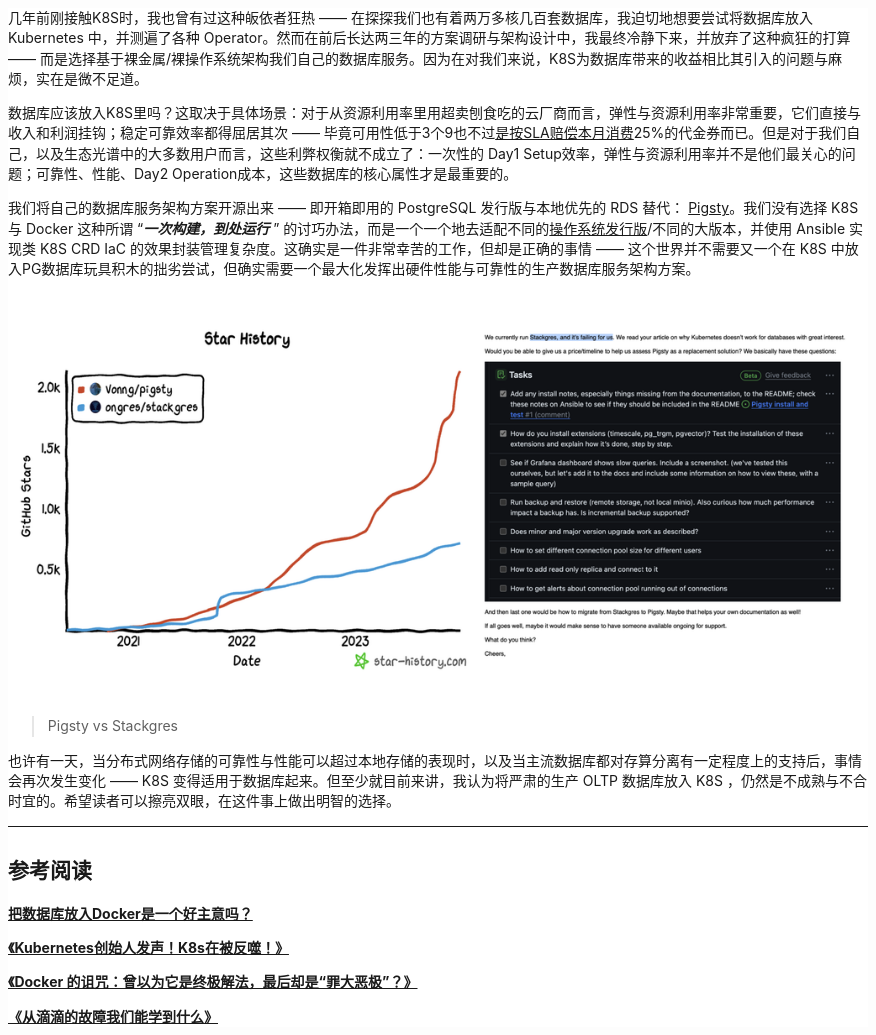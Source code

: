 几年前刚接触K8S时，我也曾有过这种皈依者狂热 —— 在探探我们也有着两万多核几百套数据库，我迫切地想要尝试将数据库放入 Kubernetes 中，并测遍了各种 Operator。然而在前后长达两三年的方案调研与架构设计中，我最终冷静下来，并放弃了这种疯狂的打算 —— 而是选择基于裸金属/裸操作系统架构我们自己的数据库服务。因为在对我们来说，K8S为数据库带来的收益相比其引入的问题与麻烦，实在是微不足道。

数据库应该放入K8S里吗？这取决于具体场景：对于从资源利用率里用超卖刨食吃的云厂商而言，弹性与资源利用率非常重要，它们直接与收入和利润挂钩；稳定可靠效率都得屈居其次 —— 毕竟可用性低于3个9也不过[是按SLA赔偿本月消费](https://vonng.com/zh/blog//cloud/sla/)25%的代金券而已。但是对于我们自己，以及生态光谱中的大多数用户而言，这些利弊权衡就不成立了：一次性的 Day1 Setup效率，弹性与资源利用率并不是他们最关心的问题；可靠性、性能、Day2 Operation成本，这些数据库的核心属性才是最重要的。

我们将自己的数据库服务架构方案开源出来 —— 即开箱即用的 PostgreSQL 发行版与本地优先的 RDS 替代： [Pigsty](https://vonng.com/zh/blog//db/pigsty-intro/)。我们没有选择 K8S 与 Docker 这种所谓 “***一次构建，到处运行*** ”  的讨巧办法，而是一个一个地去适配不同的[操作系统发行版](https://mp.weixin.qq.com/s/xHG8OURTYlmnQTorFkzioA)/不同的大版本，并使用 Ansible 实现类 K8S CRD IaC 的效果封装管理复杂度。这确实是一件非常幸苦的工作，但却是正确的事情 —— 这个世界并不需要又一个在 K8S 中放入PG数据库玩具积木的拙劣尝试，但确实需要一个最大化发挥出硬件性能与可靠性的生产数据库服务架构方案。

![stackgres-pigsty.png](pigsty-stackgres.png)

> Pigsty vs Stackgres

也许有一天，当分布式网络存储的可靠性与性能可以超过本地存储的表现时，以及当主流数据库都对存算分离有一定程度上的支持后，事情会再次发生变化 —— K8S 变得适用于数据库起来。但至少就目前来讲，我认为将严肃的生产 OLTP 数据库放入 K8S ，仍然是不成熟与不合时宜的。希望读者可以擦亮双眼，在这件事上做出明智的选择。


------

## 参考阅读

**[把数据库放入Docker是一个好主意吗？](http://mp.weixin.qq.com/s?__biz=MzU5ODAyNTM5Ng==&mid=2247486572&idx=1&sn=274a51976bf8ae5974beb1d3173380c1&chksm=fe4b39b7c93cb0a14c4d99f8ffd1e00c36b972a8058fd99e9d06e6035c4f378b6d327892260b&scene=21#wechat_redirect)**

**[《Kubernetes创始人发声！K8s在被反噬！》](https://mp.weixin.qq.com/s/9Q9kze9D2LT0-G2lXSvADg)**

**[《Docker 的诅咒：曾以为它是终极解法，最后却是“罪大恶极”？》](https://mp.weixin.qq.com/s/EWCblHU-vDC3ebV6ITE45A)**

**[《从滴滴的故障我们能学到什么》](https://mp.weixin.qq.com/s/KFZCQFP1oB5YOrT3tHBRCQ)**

* **What needs to be done**:
Leave out all pictures and output each line exactly, from the top of the records through the line that holds "几年前刚接触K8S时，我也曾有过这种皈依者狂热 —— 在探探我们也有着两万多核几百套数据库，我迫切地想要尝试将数据库放入".

* **Exercise answer**:
Source code

: 几年前刚接触K8S时，我也曾有过这种皈依者狂热 —— 在探探我们也有着两万多核几百套数据库，我迫切地想要尝试将数据库放入 Kubernetes 中，并测遍了各种 Operator。然而在前后长达两三年的方案调研与架构设计中，我最终冷静下来，并放弃了这种疯狂的打算 —— 而是选择基于裸金属/裸操作系统架构我们自己的数据库服务。因为在对我们来说，K8S为数据库带来的收益相比其引入的问题与麻烦，实在是微不足道。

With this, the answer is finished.